[Start of section]
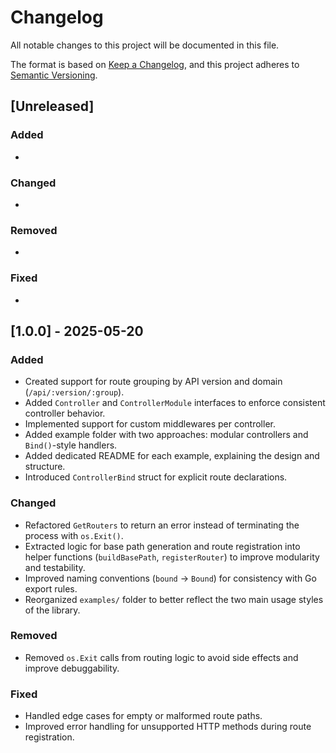 # Changelog

All notable changes to this project will be documented in this file.

The format is based on [Keep a Changelog](https://keepachangelog.com/en/1.1.0/),
and this project adheres to [Semantic Versioning](https://semver.org/spec/v2.0.0.html).

## [Unreleased]

### Added

-

### Changed

-

### Removed

-

### Fixed

-

## [1.0.0] - 2025-05-20

### Added

- Created support for route grouping by API version and domain (`/api/:version/:group`).
- Added `Controller` and `ControllerModule` interfaces to enforce consistent controller behavior.
- Implemented support for custom middlewares per controller.
- Added example folder with two approaches: modular controllers and `Bind()`-style handlers.
- Added dedicated README for each example, explaining the design and structure.
- Introduced `ControllerBind` struct for explicit route declarations.

### Changed

- Refactored `GetRouters` to return an error instead of terminating the process with `os.Exit()`.
- Extracted logic for base path generation and route registration into helper functions (`buildBasePath`, `registerRouter`) to improve modularity and testability.
- Improved naming conventions (`bound` → `Bound`) for consistency with Go export rules.
- Reorganized `examples/` folder to better reflect the two main usage styles of the library.

### Removed

- Removed `os.Exit` calls from routing logic to avoid side effects and improve debuggability.

### Fixed

- Handled edge cases for empty or malformed route paths.
- Improved error handling for unsupported HTTP methods during route registration.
[End of section]
(TASK TO COMPLETE): Take the line that contains "to return an" and every line after it in the material above. Set those lines down exactly and nothing more.

(TASK ANSWER):
- Refactored `GetRouters` to return an error instead of terminating the process with `os.Exit()`.
- Extracted logic for base path generation and route registration into helper functions (`buildBasePath`, `registerRouter`) to improve modularity and testability.
- Improved naming conventions (`bound` → `Bound`) for consistency with Go export rules.
- Reorganized `examples/` folder to better reflect the two main usage styles of the library.

### Removed

- Removed `os.Exit` calls from routing logic to avoid side effects and improve debuggability.

### Fixed

- Handled edge cases for empty or malformed route paths.
- Improved error handling for unsupported HTTP methods during route registration.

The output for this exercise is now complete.